- Battle of El Pla: Part of Peninsular War
| Date | 15 January 1811 |
| Location | El Pla de Santa Maria, Catalonia, Spain41°22′N 1°17′E﻿ / ﻿41.367°N 1.283°E |
| Result | Spanish victory |

Belligerents
- First French Empire Napoleonic Italy: Kingdom of Spain

Commanders and leaders
- Jacques MacDonald Francesco Eugenio † Giuseppe Palombini: Marquis Campoverde Pedro Sarsfield

Units involved
- VII Corps: Army of Catalonia

Strength
- 6,000: 3,800

Casualties and losses
- 600: 160

= Battle of El Pla =

1811 battle during the Peninsular War

The Battle of El Pla was a battle on 15 January 1811 between an Imperial French column made up of two Italian brigades on one side and a Spanish division, under the command of Pedro Sarsfield on the other.
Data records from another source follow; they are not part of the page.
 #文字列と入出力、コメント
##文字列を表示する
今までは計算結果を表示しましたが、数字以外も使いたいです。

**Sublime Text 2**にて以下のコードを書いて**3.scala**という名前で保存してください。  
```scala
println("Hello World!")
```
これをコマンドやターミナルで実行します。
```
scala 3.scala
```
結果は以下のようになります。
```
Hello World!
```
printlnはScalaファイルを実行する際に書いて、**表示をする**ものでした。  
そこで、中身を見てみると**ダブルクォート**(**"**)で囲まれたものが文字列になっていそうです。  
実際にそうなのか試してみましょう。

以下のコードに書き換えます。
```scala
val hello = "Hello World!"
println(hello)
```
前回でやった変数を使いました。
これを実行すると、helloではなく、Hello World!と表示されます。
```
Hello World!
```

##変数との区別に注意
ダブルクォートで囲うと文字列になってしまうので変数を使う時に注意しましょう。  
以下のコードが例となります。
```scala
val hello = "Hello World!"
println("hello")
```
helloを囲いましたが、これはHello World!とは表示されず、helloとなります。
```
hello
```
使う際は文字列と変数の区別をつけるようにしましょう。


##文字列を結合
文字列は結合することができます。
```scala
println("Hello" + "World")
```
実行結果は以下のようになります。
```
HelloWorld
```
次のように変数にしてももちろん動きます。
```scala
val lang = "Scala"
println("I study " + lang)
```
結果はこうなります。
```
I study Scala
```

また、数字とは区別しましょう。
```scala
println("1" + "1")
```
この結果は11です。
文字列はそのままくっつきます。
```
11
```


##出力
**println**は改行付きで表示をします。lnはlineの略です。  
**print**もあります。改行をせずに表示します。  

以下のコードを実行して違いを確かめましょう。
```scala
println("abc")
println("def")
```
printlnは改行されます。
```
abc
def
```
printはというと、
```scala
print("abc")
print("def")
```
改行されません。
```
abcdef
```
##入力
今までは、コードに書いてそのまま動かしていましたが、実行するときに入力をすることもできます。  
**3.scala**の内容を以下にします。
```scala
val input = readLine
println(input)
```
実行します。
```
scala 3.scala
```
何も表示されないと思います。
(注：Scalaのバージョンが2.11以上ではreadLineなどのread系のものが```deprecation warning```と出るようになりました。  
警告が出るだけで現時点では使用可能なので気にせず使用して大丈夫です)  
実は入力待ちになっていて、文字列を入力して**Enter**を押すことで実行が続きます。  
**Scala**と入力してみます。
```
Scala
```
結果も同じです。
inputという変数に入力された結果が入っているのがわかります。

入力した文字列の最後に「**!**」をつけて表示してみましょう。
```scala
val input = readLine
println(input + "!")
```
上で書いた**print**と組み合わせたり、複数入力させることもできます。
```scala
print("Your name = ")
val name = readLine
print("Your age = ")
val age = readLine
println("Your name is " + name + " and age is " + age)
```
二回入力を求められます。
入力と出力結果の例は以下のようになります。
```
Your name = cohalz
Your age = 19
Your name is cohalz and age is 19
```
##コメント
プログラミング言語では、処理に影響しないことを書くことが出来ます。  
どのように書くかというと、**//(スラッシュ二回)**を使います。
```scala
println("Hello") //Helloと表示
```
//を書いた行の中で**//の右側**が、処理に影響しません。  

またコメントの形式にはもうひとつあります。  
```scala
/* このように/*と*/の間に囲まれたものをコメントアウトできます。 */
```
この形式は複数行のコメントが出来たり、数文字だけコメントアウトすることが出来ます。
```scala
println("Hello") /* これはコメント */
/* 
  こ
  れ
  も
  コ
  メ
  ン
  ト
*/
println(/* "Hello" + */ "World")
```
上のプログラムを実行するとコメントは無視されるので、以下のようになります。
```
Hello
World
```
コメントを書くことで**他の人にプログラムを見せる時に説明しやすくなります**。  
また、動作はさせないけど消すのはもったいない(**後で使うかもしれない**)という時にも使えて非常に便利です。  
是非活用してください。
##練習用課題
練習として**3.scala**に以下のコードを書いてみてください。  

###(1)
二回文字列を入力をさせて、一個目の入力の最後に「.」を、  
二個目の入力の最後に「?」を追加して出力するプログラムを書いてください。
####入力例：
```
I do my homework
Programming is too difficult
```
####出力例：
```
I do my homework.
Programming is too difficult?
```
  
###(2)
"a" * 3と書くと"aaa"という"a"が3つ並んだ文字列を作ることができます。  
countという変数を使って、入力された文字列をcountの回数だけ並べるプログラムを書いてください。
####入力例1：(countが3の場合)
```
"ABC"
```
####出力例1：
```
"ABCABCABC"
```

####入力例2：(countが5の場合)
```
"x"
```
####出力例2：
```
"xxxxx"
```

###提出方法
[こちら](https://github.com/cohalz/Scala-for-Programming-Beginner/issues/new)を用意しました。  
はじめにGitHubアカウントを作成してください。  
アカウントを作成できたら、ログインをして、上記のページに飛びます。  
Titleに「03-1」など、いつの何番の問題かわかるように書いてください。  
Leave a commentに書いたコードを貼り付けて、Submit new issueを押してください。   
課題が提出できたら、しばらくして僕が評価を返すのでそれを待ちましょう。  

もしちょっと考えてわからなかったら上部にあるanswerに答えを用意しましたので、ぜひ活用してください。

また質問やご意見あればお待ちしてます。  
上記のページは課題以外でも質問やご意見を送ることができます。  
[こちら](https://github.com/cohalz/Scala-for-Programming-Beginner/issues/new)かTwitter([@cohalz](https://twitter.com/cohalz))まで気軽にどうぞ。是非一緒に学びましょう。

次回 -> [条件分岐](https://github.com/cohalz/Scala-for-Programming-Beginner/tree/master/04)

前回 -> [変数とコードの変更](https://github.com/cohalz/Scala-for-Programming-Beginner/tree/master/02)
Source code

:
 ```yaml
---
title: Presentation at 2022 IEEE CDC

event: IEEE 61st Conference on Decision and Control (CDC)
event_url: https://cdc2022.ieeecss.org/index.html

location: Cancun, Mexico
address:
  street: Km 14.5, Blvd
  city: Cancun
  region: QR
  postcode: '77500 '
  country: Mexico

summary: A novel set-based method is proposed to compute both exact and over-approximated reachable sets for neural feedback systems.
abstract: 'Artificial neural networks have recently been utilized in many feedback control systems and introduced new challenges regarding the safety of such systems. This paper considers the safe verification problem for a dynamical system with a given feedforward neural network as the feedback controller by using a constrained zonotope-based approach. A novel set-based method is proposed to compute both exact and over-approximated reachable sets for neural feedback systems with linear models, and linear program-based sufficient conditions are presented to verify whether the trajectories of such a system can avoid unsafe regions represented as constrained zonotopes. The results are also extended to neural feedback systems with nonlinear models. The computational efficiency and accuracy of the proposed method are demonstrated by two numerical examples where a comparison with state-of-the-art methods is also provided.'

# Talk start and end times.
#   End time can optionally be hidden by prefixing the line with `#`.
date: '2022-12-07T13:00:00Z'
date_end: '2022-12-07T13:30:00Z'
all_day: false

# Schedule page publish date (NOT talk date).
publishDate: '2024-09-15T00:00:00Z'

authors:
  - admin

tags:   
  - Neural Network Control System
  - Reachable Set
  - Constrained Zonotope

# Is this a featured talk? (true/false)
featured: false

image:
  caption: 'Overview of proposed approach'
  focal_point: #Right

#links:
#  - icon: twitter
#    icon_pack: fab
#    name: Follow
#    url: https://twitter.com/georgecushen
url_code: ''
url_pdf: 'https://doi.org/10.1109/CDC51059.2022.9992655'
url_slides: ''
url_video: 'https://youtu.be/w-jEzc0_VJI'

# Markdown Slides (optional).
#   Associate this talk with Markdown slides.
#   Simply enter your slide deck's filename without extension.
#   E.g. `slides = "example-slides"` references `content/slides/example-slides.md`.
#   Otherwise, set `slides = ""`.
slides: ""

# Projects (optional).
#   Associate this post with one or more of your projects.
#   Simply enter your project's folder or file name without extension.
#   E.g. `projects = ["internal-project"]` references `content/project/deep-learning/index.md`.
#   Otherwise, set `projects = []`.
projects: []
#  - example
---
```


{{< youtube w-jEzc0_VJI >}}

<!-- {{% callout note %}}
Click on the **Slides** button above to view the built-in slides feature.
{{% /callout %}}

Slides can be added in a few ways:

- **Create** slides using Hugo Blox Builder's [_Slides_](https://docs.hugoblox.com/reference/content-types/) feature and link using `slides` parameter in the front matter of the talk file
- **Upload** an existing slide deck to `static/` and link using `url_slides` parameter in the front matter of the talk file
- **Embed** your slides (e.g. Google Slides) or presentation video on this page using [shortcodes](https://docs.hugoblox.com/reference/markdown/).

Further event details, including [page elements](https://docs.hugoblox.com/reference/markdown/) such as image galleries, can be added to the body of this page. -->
The Spanish troops held steady and repulsed the attack of the first brigade, then counterattacked and defeated both brigades. The combat occurred during the Peninsular War, part of the Napoleonic Wars. The action was fought near El Pla de Santa Maria, north of Valls, Catalonia, Spain.

==Background==
The Siege of Tortosa ended on 2 January 1811 when the Spanish garrison surrendered to Louis Gabriel Suchet's III Corps. During the siege, Marshal Jacques MacDonald's VII Corps blocked the Catalan army of Luis González Torres de Navarra, Marquess of Campoverde from interfering with Suchet's operations.

==Battle==
With the siege finished, MacDonald moved toward Lleida (Lérida) with 12,000 troops. After reaching Valls, his vanguard commander Francesco Orsatelli (called Eugenio) heard that an enemy force was nearby and determined to attack it. Eugenio was mortally wounded and his brigade driven back by Sarsfeld's men. After Giuseppe Federico Palombini's brigade joined Eugenio's survivors, Sarsfield attacked again and defeated both Italian units. Only the intervention of a handful of French cavalry led by Jacques-Antoine-Adrien Delort prevented a complete disaster. After the day's action, MacDonald found that Campoverde's main force was coming up behind him. During the night, the French marshal force-marched his troops north to Montblanc on the road to Llieda, conceding the battlefield to the Spanish.

==Forces==
The Imperial forces included two battalions each of the 1st and 2nd Italian Light Infantry Regiments, two battalions each of the 2nd, 4th, and 5th Italian Line Infantry Regiments, and one battalion of the 8th Italian Line Infantry Regiment. There were also 30 cavalrymen from the Italian Royal Chasseurs à Cheval. Two squadrons of the French 24th Dragoon Regiment became engaged at the end of the battle.

==Aftermath==
The French conquest of Aragon proceeded with the Siege of Figueras. Vicente McGrath, a captain in the Ultonia Regiment is awarded a Gold Medal for Bravery in this engagement, a very rare distinction.